UT collaborates with hydrogen energy hub

Ana Campos

The University is partnering with a new regional energy center, the HyVelocity Hub, to help bring the benefits of hydrogen energy to local communities vulnerable to pollution, the University announced on Oct. 13. 

The University will work with seven core industry partners and over 90 other partners across fields to ensure HyVelocity decreases fossil fuel reliance in several sectors of the economy. UT researchers will make sure future projects are economically viable and have positive impacts on surrounding areas.

Funded by the Department of Energy’s $7 billion Bipartisan Infrastructure Law investment, the hub will build on existing hydrogen infrastructure in Texas and Louisiana. As part of the Biden administration’s overarching Justice 40 initiative, 40% of the overall benefits from the hub will reach vulnerable communities.

Some possible benefits from the Hub include job creation, air quality improvement and investment into local communities, said Brian Korgel, director of the UT Energy Institute.

“We’re thinking ahead and saying, ‘Once these facilities are up and running, what are the kind of skills that the workforce is going to need there?’ and then trying to match those skills with opportunities for people in nearby communities,” Korgel said.

Many of the communities HyVelocity will impact are already subject to health concerns, such as asthma, from other pollution sources like trucking and factories, said Michael Lewis, an engineering scientist who leads Hydrogen Energy Systems Research at the Center for Electromechanics.

“As clean hydrogen production comes into use in the region, that could lead to some near-term health impacts which can likely be quantified pretty easily,” Lewis said.

The HyVelocity Hub aims to reduce fossil fuel dependence beyond household energy consumption. It will also decarbonize other industries like transportation, manufacturing and agriculture, said Sergio Castellanos, a civil, architectural, and environmental engineering assistant professor.

“Different regions have the potential to tackle different aspects of the hydrogen economy, which is the exciting thing that I see,” Castellanos said.

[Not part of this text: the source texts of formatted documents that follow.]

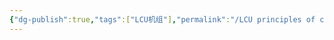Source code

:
 ```yaml
---
{"dg-publish":true,"tags":["LCU机组"],"permalink":"/LCU principles of computer composition/微程序设计/","dgPassFrontmatter":true,"noteIcon":"","created":"2025-08-15T09:39:29.355+08:00","updated":"2025-04-19T09:58:25.987+08:00"}
---
```


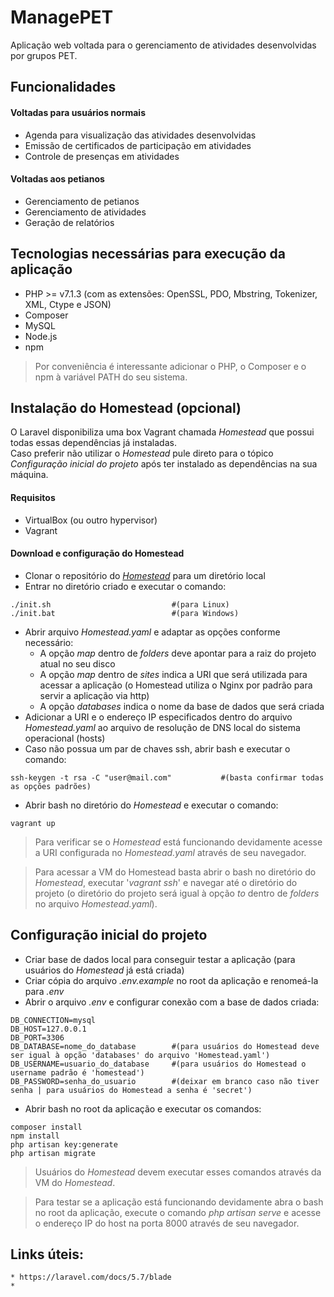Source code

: # ManagePET
Aplicação web voltada para o gerenciamento de atividades desenvolvidas por grupos PET.
## Funcionalidades
#### Voltadas para usuários normais
* Agenda para visualização das atividades desenvolvidas
* Emissão de certificados de participação em atividades
* Controle de presenças em atividades
#### Voltadas aos petianos
* Gerenciamento de petianos
* Gerenciamento de atividades
* Geração de relatórios
## Tecnologias necessárias para execução da aplicação
* PHP >= v7.1.3 (com as extensões: OpenSSL, PDO, Mbstring, Tokenizer, XML, Ctype e JSON)
* Composer
* MySQL
* Node.js
* npm
> Por conveniência é interessante adicionar o PHP, o Composer e o npm à variável PATH do seu sistema.
## Instalação do Homestead (opcional)
O Laravel disponibiliza uma box Vagrant chamada *Homestead* que possui todas essas dependências já instaladas.\
Caso preferir não utilizar o *Homestead* pule direto para o tópico *Configuração inicial do projeto* após ter instalado as dependências na sua máquina.
#### Requisitos
* VirtualBox (ou outro hypervisor)
* Vagrant
#### Download e configuração do Homestead
* Clonar o repositório do [*Homestead*](https://github.com/laravel/homestead) para um diretório local 
* Entrar no diretório criado e executar o comando:
```
./init.sh                           #(para Linux)
./init.bat                          #(para Windows)
```
* Abrir arquivo *Homestead.yaml* e adaptar as opções conforme necessário:
    * A opção *map* dentro de *folders* deve apontar para a raiz do projeto atual no seu disco
    * A opção *map* dentro de *sites* indica a URI que será utilizada para acessar a aplicação (o Homestead utiliza o Nginx por padrão para servir a aplicação via http)
    * A opção *databases* indica o nome da base de dados que será criada
* Adicionar a URI e o endereço IP especificados dentro do arquivo *Homestead.yaml* ao arquivo de resolução de DNS local do sistema operacional (hosts)
* Caso não possua um par de chaves ssh, abrir bash e executar o comando:
```
ssh-keygen -t rsa -C "user@mail.com"           #(basta confirmar todas as opções padrões)
```
* Abrir bash no diretório do *Homestead* e executar o comando:
```
vagrant up
```
> Para verificar se o *Homestead* está funcionando devidamente acesse a URI configurada no *Homestead.yaml* através de seu navegador.

> Para acessar a VM do Homestead basta abrir o bash no diretório do *Homestead*, executar '*vagrant ssh*' e navegar até o diretório do projeto (o diretório do projeto será igual à opção *to* dentro de *folders* no arquivo *Homestead.yaml*).
## Configuração inicial do projeto
* Criar base de dados local para conseguir testar a aplicação (para usuários do *Homestead* já está criada)
* Criar cópia do arquivo *.env.example* no root da aplicação e renomeá-la para *.env*
* Abrir o arquivo *.env* e configurar conexão com a base de dados criada:
```
DB_CONNECTION=mysql
DB_HOST=127.0.0.1
DB_PORT=3306
DB_DATABASE=nome_do_database        #(para usuários do Homestead deve ser igual à opção 'databases' do arquivo 'Homestead.yaml')
DB_USERNAME=usuario_do_database     #(para usuários do Homestead o username padrão é 'homestead')
DB_PASSWORD=senha_do_usuario        #(deixar em branco caso não tiver senha | para usuários do Homestead a senha é 'secret')
```
* Abrir bash no root da aplicação e executar os comandos:
```
composer install
npm install
php artisan key:generate
php artisan migrate
```
> Usuários do *Homestead* devem executar esses comandos através da VM do *Homestead*.

> Para testar se a aplicação está funcionando devidamente abra o bash no root da aplicação, execute o comando *php artisan serve* e acesse o endereço IP do host na porta 8000 através de seu navegador.

## Links úteis:
    * https://laravel.com/docs/5.7/blade
    * 
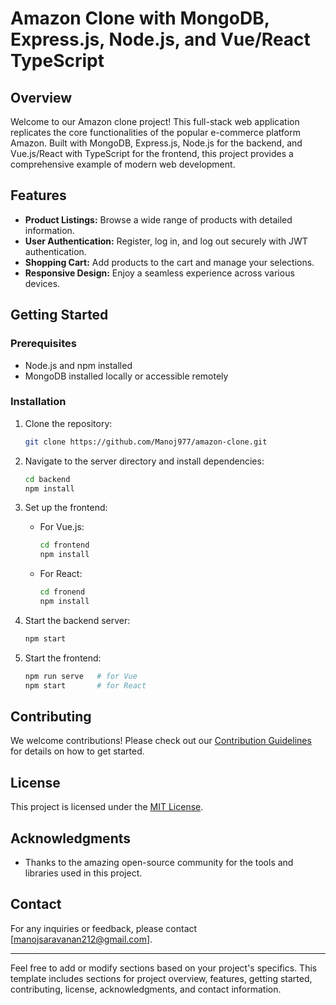 # Amazon Clone with MongoDB, Express.js, Node.js, and Vue/React TypeScript



## Overview

Welcome to our Amazon clone project! This full-stack web application replicates the core functionalities of the popular e-commerce platform Amazon. Built with MongoDB, Express.js, Node.js for the backend, and Vue.js/React with TypeScript for the frontend, this project provides a comprehensive example of modern web development.

## Features

- **Product Listings:** Browse a wide range of products with detailed information.
- **User Authentication:** Register, log in, and log out securely with JWT authentication.
- **Shopping Cart:** Add products to the cart and manage your selections.
- **Responsive Design:** Enjoy a seamless experience across various devices.

## Getting Started

### Prerequisites

- Node.js and npm installed
- MongoDB installed locally or accessible remotely

### Installation

1. Clone the repository:
   ```bash
   git clone https://github.com/Manoj977/amazon-clone.git
   ```

2. Navigate to the server directory and install dependencies:
   ```bash
   cd backend
   npm install
   ```

3. Set up the frontend:
   - For Vue.js:
     ```bash
     cd frontend
     npm install
     ```
   - For React:
     ```bash
     cd fronend
     npm install
     ```

4. Start the backend server:
   ```bash
   npm start
   ```

5. Start the frontend:
   ```bash
   npm run serve   # for Vue
   npm start       # for React
   ```


## Contributing

We welcome contributions! Please check out our [Contribution Guidelines](CONTRIBUTING.md) for details on how to get started.

## License

This project is licensed under the [MIT License](LICENSE).

## Acknowledgments

- Thanks to the amazing open-source community for the tools and libraries used in this project.

## Contact

For any inquiries or feedback, please contact [manojsaravanan212@gmail.com].

---

Feel free to add or modify sections based on your project's specifics. This template includes sections for project overview, features, getting started, contributing, license, acknowledgments, and contact information.
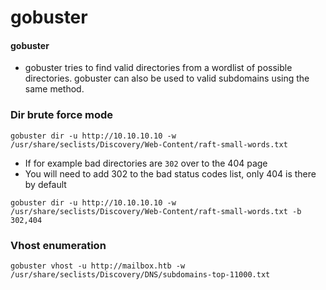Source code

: # gobuster

#### gobuster

* gobuster tries to find valid directories from a wordlist of possible directories. gobuster can also be used to valid subdomains using the same method.

### Dir brute force mode&#x20;

```
gobuster dir -u http://10.10.10.10 -w /usr/share/seclists/Discovery/Web-Content/raft-small-words.txt 
```

* If for example bad directories are `302` over to the 404 page&#x20;
* You will need to add 302 to the bad status codes list, only 404 is there by default&#x20;

```
gobuster dir -u http://10.10.10.10 -w /usr/share/seclists/Discovery/Web-Content/raft-small-words.txt -b 302,404 
```

### Vhost enumeration&#x20;

```
gobuster vhost -u http://mailbox.htb -w /usr/share/seclists/Discovery/DNS/subdomains-top-11000.txt
```
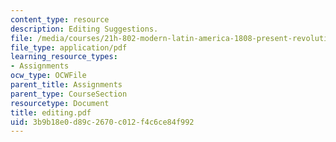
 ```yaml
---
content_type: resource
description: Editing Suggestions.
file: /media/courses/21h-802-modern-latin-america-1808-present-revolution-dictatorship-democracy-spring-2005/3b9b18e0d89c2670c012f4c6ce84f992_editing.pdf
file_type: application/pdf
learning_resource_types:
- Assignments
ocw_type: OCWFile
parent_title: Assignments
parent_type: CourseSection
resourcetype: Document
title: editing.pdf
uid: 3b9b18e0-d89c-2670-c012-f4c6ce84f992
---
```

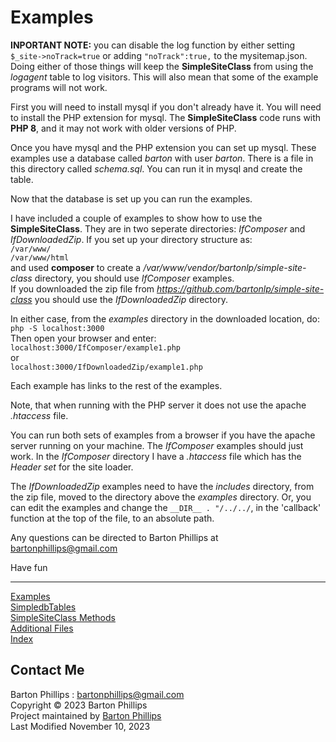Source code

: # Examples

**INPORTANT NOTE:** you can disable the log function by either setting ```$_site->noTrack=true``` or adding ```"noTrack":true,``` to the mysitemap.json.
Doing either of those things will keep the **SimpleSiteClass** from using the *logagent* table to log visitors. This will also mean that some of the
example programs will not work.

First you will need to install mysql if you don't already have it. You will need to install the PHP extension for mysql. 
The **SimpleSiteClass** code runs with **PHP 8**, and it may not work with older versions of PHP.

Once you have mysql and the PHP extension you can set up mysql. These examples use a database called *barton* with user *barton*. There is
a file in this directory called *schema.sql*. You can run it in mysql and create the table.

Now that the database is set up you can run the examples.

I have included a couple of examples to show how to use the **SimpleSiteClass**. They are in two seperate directories: *IfComposer* and *IfDownloadedZip*.
If you set up your directory structure as:  
```/var/www/```  
```/var/www/html```  
and used **composer** to create a */var/www/vendor/bartonlp/simple-site-class* directory, you should use *IfComposer* examples.  
If you downloaded the zip file from *https://github.com/bartonlp/simple-site-class* you should use the *IfDownloadedZip* directory. 

In either case, from the *examples* directory in the downloaded location, do:  
```php -S localhost:3000```  
Then open your browser and enter:  
```localhost:3000/IfComposer/example1.php```  
or  
```localhost:3000/IfDownloadedZip/example1.php```

Each example has links to the rest of the examples.

Note, that when running with the PHP server it does not use the apache *.htaccess* file.

You can run both sets of examples from a browser if you have the apache server running on your machine. The *IfComposer* examples should
just work. In the *IfComposer* directory I have a *.htaccess* file which has the *Header set* for the site loader.

The *IfDownloadedZip* examples need to have the *includes* directory, from the zip file, moved to the directory above the *examples* 
directory. Or, you can edit the examples and change the ```__DIR__ . "/../../```, in the 'callback' function at the top of the file, to an absolute path.

Any questions can be directed to Barton Phillips at [bartonphillips@gmail.com](mail-to:bartonphillips@gmail.com)

Have fun

---

[Examples](examplereadme.html)  
[SimpledbTables](dbTables.html)  
[SimpleSiteClass Methods](siteclass.html)  
[Additional Files](files.html)  
[Index](index.html)
## Contact Me
Barton Phillips : [bartonphillips@gmail.com](mailto://bartonphillips@gmail.com)  
Copyright &copy; 2023 Barton Phillips  
Project maintained by [Barton Phillips](https://github.com/bartonlp)  
Last Modified November 10, 2023

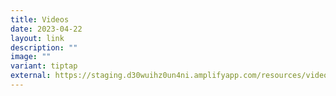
 ```yaml
---
title: Videos
date: 2023-04-22
layout: link
description: ""
image: ""
variant: tiptap
external: https://staging.d30wuihz0un4ni.amplifyapp.com/resources/videos/
---
```

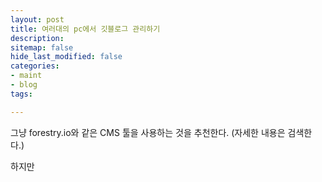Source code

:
```yaml
---
layout: post
title: 여러대의 pc에서 깃블로그 관리하기
description: 
sitemap: false
hide_last_modified: false
categories:
- maint
- blog
tags: 

---
```

그냥 forestry.io와 같은 CMS 툴을 사용하는 것을 추천한다. (자세한 내용은 검색한다.)

하지만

Before the HyVelocity Hub came together, several of the same industrial partners worked with the University in 2020 on the H2@Scale Project, a smaller version of the current hub, Lewis said. The H2@Scale Project envisioned what the larger hub would look like and created models for how to expand energy infrastructure on a larger scale.

“The ‘What Starts Here Changes the World’ motto of UT really applied to this project,” Lewis said. “What I’m most proud of in getting this HyVelocity (Hub together) is that our early work here led to something much bigger.”